◆ Work order:
Go through the lines below one by one and count those holding the string "updates". Give the count alone.

[Opening Material supplied section]

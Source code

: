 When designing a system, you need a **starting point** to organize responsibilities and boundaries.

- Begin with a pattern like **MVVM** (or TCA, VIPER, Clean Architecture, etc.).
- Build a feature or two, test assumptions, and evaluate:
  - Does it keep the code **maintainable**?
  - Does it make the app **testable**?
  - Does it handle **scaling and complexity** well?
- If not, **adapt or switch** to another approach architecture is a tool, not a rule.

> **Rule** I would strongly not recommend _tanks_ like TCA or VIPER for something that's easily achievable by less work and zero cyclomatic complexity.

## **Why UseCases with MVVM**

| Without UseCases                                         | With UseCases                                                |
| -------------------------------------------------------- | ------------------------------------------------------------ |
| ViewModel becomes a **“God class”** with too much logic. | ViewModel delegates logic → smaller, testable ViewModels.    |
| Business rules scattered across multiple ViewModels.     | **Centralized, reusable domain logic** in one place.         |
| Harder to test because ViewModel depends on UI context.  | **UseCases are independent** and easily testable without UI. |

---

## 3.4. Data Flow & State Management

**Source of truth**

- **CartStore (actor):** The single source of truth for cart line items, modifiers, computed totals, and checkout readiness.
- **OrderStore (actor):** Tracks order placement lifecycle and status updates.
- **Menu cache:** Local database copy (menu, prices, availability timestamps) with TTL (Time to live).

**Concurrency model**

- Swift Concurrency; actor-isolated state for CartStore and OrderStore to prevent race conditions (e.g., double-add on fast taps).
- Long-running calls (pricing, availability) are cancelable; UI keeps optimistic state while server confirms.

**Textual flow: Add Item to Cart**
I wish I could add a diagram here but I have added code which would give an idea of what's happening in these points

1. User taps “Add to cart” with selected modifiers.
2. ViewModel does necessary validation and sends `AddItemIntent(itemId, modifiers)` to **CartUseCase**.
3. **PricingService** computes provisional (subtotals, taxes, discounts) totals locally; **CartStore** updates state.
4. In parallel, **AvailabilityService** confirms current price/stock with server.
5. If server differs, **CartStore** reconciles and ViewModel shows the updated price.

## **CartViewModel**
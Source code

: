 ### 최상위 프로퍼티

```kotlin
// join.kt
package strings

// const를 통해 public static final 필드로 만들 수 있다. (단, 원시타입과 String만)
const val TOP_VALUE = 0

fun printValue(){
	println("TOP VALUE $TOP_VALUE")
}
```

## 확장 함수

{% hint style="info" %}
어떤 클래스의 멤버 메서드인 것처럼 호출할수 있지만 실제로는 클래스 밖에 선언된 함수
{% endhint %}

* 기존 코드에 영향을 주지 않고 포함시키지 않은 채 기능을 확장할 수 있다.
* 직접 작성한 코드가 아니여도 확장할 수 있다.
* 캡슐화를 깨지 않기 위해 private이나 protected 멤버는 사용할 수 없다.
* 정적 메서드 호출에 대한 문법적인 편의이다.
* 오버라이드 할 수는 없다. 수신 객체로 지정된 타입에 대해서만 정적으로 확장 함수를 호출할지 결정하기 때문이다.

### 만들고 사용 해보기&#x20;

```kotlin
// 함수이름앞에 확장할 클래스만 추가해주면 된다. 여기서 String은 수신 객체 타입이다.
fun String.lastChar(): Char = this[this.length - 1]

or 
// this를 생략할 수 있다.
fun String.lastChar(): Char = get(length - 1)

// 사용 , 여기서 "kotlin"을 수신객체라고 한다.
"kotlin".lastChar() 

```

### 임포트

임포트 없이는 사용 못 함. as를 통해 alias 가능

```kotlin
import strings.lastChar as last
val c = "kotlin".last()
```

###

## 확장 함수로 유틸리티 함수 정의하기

[Closing Material supplied section]

◆ Response to this task:
2